Start of Block

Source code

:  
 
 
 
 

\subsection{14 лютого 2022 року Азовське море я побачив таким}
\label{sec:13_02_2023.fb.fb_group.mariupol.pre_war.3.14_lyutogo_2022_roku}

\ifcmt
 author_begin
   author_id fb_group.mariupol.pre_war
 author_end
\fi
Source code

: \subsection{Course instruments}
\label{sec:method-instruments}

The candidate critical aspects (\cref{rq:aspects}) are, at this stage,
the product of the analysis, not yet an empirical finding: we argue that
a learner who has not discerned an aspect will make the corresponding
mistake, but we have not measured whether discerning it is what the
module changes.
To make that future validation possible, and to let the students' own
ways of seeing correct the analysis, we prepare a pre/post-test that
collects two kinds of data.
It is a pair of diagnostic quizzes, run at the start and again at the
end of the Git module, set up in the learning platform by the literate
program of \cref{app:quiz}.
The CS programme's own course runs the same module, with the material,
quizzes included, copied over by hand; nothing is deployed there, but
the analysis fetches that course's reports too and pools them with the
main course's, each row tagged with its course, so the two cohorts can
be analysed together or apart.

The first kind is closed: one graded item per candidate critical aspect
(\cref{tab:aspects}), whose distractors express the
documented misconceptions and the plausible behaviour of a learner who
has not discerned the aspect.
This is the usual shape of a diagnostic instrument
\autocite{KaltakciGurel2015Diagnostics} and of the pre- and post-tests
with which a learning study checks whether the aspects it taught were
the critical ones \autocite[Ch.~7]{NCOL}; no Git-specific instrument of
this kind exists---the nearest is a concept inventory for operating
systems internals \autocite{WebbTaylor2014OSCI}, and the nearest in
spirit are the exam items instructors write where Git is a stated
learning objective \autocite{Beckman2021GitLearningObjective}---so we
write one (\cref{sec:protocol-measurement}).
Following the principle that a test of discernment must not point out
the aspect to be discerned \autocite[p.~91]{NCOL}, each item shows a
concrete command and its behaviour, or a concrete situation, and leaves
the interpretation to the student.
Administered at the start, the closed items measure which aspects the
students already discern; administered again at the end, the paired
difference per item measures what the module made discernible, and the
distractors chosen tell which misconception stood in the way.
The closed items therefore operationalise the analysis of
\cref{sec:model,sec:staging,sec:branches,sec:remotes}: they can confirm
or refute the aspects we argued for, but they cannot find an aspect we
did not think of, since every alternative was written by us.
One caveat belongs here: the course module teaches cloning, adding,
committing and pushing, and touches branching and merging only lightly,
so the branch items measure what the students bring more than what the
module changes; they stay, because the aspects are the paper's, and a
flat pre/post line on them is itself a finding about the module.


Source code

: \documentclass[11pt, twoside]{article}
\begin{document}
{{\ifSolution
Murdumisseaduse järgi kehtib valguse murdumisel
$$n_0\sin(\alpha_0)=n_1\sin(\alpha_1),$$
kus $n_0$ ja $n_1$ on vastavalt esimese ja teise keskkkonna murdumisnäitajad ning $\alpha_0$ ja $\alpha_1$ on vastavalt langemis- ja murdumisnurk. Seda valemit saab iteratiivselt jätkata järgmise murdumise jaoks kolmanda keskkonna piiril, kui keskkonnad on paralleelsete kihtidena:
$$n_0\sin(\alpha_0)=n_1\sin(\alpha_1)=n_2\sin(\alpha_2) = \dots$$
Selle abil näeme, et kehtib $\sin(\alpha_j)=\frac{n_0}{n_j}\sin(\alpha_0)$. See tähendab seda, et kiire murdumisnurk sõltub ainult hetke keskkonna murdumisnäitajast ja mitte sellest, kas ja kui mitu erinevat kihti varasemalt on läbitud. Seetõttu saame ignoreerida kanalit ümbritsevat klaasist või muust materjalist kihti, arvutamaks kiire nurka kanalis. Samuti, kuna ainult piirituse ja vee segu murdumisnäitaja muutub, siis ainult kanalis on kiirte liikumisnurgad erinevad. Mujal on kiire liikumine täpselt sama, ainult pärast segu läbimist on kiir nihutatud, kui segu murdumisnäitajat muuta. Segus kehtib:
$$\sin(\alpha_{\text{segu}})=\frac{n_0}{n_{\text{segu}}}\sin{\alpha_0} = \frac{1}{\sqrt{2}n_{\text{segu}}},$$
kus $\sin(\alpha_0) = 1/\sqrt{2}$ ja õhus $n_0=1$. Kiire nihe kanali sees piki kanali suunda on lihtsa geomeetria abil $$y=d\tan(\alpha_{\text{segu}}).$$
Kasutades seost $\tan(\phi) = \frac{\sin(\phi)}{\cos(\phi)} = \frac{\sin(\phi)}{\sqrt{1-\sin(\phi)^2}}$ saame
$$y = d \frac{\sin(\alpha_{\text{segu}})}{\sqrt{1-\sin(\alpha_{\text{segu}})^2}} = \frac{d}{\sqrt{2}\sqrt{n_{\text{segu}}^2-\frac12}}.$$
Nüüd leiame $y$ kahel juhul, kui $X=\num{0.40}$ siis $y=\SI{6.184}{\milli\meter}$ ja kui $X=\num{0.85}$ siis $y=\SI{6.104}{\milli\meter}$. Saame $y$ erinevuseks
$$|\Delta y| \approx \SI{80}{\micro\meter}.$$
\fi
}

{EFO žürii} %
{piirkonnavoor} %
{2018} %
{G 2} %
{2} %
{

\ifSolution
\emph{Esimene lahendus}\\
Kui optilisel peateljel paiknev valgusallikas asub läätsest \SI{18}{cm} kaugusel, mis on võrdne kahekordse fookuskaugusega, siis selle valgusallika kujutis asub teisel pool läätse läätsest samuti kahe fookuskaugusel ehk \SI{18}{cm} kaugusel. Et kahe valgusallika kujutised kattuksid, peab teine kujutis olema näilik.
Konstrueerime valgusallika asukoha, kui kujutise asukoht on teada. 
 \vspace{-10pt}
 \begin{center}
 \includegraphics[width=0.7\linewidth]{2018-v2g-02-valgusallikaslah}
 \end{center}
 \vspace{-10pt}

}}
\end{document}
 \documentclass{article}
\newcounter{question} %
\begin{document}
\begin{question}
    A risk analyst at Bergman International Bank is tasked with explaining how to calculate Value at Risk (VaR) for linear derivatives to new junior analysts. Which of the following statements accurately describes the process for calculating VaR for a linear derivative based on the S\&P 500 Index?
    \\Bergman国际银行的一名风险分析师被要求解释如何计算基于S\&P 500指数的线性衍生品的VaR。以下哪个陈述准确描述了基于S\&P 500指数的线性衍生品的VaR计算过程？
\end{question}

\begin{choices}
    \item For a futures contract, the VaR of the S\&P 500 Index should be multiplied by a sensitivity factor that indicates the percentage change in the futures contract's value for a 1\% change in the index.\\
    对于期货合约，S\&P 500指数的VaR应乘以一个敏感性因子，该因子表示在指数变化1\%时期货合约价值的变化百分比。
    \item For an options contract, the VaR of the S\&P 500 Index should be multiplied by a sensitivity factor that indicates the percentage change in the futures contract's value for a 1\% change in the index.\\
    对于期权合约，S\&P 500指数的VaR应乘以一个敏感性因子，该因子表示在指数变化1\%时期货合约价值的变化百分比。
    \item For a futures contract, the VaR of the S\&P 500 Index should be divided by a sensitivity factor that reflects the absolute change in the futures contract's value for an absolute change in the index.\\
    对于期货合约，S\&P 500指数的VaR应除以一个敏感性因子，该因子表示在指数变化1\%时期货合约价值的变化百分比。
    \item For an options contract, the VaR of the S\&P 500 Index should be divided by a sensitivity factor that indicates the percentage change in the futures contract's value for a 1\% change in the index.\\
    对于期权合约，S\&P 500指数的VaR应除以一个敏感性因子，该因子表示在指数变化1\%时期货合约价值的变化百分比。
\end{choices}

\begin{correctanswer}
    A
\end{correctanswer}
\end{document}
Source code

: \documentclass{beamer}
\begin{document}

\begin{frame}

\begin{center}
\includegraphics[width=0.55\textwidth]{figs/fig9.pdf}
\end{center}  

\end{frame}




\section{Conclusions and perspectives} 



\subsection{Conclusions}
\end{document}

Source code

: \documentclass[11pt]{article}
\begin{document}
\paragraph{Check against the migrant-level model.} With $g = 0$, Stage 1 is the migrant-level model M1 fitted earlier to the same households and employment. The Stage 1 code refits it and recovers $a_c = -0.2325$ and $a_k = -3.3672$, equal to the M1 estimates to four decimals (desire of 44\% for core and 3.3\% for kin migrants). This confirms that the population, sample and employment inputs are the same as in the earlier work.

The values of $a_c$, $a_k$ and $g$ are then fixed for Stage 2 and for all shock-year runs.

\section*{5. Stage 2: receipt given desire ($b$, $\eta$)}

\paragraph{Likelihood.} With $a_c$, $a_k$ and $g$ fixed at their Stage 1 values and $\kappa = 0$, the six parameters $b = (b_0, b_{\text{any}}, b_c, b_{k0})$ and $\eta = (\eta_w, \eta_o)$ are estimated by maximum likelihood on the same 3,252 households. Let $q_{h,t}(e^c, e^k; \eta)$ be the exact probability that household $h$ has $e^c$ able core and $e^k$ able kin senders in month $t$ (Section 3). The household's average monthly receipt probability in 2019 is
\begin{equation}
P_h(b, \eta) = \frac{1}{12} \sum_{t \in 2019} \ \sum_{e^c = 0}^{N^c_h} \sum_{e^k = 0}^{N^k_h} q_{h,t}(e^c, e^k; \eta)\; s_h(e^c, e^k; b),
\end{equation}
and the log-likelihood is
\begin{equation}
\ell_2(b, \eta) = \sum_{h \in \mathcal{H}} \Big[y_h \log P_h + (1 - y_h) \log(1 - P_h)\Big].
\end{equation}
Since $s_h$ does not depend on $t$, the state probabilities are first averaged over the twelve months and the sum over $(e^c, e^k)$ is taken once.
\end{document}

End of Block

- _TASK STATEMENT_:
Going back to the entries above, set down exactly the lines that begin at the one with "a learner who has" and end at the one with "has not discerned the aspect.", both included, and nothing else.

- _RESPONSE TO THIS TASK_:
a learner who has not discerned an aspect will make the corresponding
mistake, but we have not measured whether discerning it is what the
module changes.
To make that future validation possible, and to let the students' own
ways of seeing correct the analysis, we prepare a pre/post-test that
collects two kinds of data.
It is a pair of diagnostic quizzes, run at the start and again at the
end of the Git module, set up in the learning platform by the literate
program of \cref{app:quiz}.
The CS programme's own course runs the same module, with the material,
quizzes included, copied over by hand; nothing is deployed there, but
the analysis fetches that course's reports too and pools them with the
main course's, each row tagged with its course, so the two cohorts can
be analysed together or apart.

The first kind is closed: one graded item per candidate critical aspect
(\cref{tab:aspects}), whose distractors express the
documented misconceptions and the plausible behaviour of a learner who
has not discerned the aspect.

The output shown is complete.